Task statement: When you find the word "blob" in a line of the entries, please copy the whole line.

[Dataset excerpts Boundary: Start]

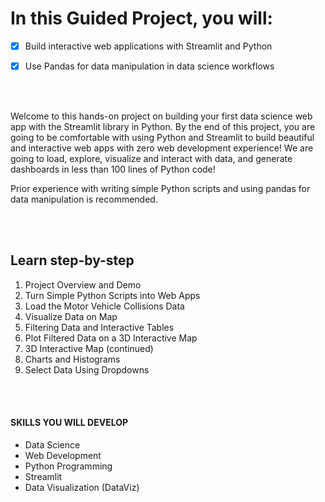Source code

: # In this Guided Project, you will:
- [x]  Build interactive web applications with Streamlit and Python

- [x]  Use Pandas for data manipulation in data science workflows

<br/><br/>

Welcome to this hands-on project on building your first data science web app with the Streamlit library in Python. By the end of this project, you are going to be comfortable with using Python and Streamlit to build beautiful and interactive web apps with zero web development experience! We are going to load, explore, visualize and interact with data, and generate dashboards in less than 100 lines of Python code!

Prior experience with writing simple Python scripts and using pandas for data manipulation is recommended.

<br/><br/>

## Learn step-by-step

1. Project Overview and Demo
2. Turn Simple Python Scripts into Web Apps
3. Load the Motor Vehicle Collisions Data
4. Visualize Data on Map
5. Filtering Data and Interactive Tables
6. Plot Filtered Data on a 3D Interactive Map
7. 3D Interactive Map (continued)
8. Charts and Histograms
9. Select Data Using Dropdowns

<br/><br/>

#### SKILLS YOU WILL DEVELOP
* Data Science
* Web Development
* Python Programming
* Streamlit
* Data Visualization (DataViz)
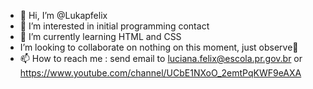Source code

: - 👋 Hi, I’m @Lukapfelix
- 👀 I’m interested in initial programming contact
- 🌱 I’m currently learning HTML and CSS
- I’m looking to collaborate on nothing on this moment, just observe🙈
- 📫 How to reach me : send email to luciana.felix@escola.pr.gov.br or https://www.youtube.com/channel/UCbE1NXoO_2emtPqKWF9eAXA



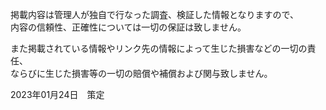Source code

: 掲載内容は管理人が独自で行なった調査、検証した情報となりますので、<br>
内容の信頼性、正確性については一切の保証は致しません。<br>

また掲載されている情報やリンク先の情報によって生じた損害などの一切の責任、<br>
ならびに生じた損害等の一切の賠償や補償および関与致しません。<br>

2023年01月24日　策定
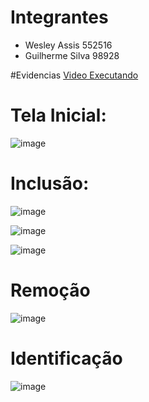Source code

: # Integrantes 
* Wesley Assis 552516
* Guilherme Silva 98928

#Evidencias
[Video Executando](https://drive.google.com/file/d/1L6dfeYs5pqttVmLPUAhBwcWZOTbWd5zc/view?usp=sharing)



# Tela Inicial:


![image](https://github.com/user-attachments/assets/1ee92590-3c6b-4bf8-9616-8b70a60444df)

# Inclusão:


![image](https://github.com/user-attachments/assets/4506b257-ccd6-4ad0-9ce4-6e9b8c158ccc)

![image](https://github.com/user-attachments/assets/fdd0ae88-8302-4520-bc84-99dd57eb248c)

![image](https://github.com/user-attachments/assets/6442a0f4-5d42-4464-9199-775649cc78ea)

# Remoção


![image](https://github.com/user-attachments/assets/ea7aaed3-7d35-4663-ad5e-285391fffb78)

# Identificação


![image](https://github.com/user-attachments/assets/4ea9b568-0126-4838-8eba-a299d10f2f11)





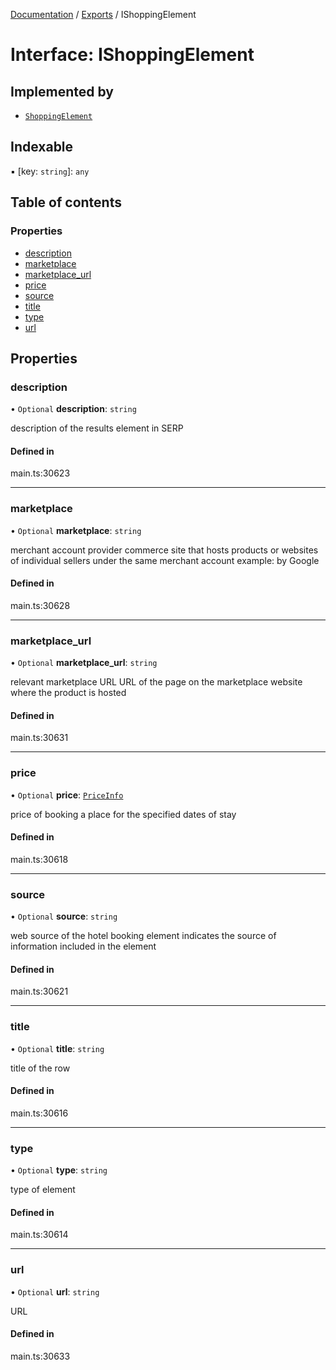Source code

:[Documentation](../README.md) / [Exports](../modules.md) / IShoppingElement

# Interface: IShoppingElement

## Implemented by

- [`ShoppingElement`](../classes/ShoppingElement.md)

## Indexable

▪ [key: `string`]: `any`

## Table of contents

### Properties

- [description](IShoppingElement.md#description)
- [marketplace](IShoppingElement.md#marketplace)
- [marketplace\_url](IShoppingElement.md#marketplace_url)
- [price](IShoppingElement.md#price)
- [source](IShoppingElement.md#source)
- [title](IShoppingElement.md#title)
- [type](IShoppingElement.md#type)
- [url](IShoppingElement.md#url)

## Properties

### description

• `Optional` **description**: `string`

description of the results element in SERP

#### Defined in

main.ts:30623

___

### marketplace

• `Optional` **marketplace**: `string`

merchant account provider
commerce site that hosts products or websites of individual sellers under the same merchant account
example:
by Google

#### Defined in

main.ts:30628

___

### marketplace\_url

• `Optional` **marketplace\_url**: `string`

relevant marketplace URL
URL of the page on the marketplace website where the product is hosted

#### Defined in

main.ts:30631

___

### price

• `Optional` **price**: [`PriceInfo`](../classes/PriceInfo.md)

price of booking a place for the specified dates of stay

#### Defined in

main.ts:30618

___

### source

• `Optional` **source**: `string`

web source of the hotel booking element
indicates the source of information included in the element

#### Defined in

main.ts:30621

___

### title

• `Optional` **title**: `string`

title of the row

#### Defined in

main.ts:30616

___

### type

• `Optional` **type**: `string`

type of element

#### Defined in

main.ts:30614

___

### url

• `Optional` **url**: `string`

URL

#### Defined in

main.ts:30633
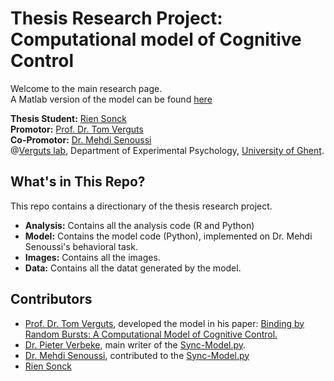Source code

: # Thesis Research Project: <br/>Computational model of Cognitive Control
Welcome to the main research page.<br/>
A Matlab version of the model can be found [here](https://osf.io/dmxkf/)

**Thesis Student:** [Rien Sonck](https://riensonck.github.io)<br/>
**Promotor:** [Prof. Dr. Tom Verguts](https://users.ugent.be/~tverguts/Site/Home.html)<br/>
**Co-Promotor:** [Dr. Mehdi Senoussi](https://sites.google.com/site/senoussim/)<br/>
@[Verguts lab](https://www.cogcomneurosci.com/), Department of Experimental Psychology, [University of Ghent](https://www.ugent.be/en). 

## What's in This Repo? 
This repo contains a directionary of the thesis research project.
- **Analysis:** Contains all the analysis code (R and Python) 
- **Model:** Contains the model code (Python), implemented on Dr. Mehdi Senoussi's behavioral task.
- **Images:** Contains all the images.
- **Data:** Contains all the datat generated by the model.

## Contributors
- [Prof. Dr. Tom Verguts](https://users.ugent.be/~tverguts/Site/Home.html), developed the model in his paper: [Binding by Random Bursts: A Computational Model of Cognitive Control.](https://www.ncbi.nlm.nih.gov/pubmed/28253078)
- [Dr. Pieter Verbeke](https://www.cogcomneurosci.com/about/#pieter-verbeke), main writer of the [Sync-Model.py](https://github.com/riensonck/sync-model/blob/master/Analysis/Sync-Model.py).
- [Dr. Mehdi Senoussi](https://sites.google.com/site/senoussim/), contributed to the [Sync-Model.py](https://github.com/riensonck/sync-model/blob/master/Analysis/Sync-Model.py)
- [Rien Sonck](https://riensonck.github.io)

[Dataset excerpts Boundary: End]

Solution:
- [Dr. Pieter Verbeke](https://www.cogcomneurosci.com/about/#pieter-verbeke), main writer of the [Sync-Model.py](https://github.com/riensonck/sync-model/blob/master/Analysis/Sync-Model.py).
- [Dr. Mehdi Senoussi](https://sites.google.com/site/senoussim/), contributed to the [Sync-Model.py](https://github.com/riensonck/sync-model/blob/master/Analysis/Sync-Model.py)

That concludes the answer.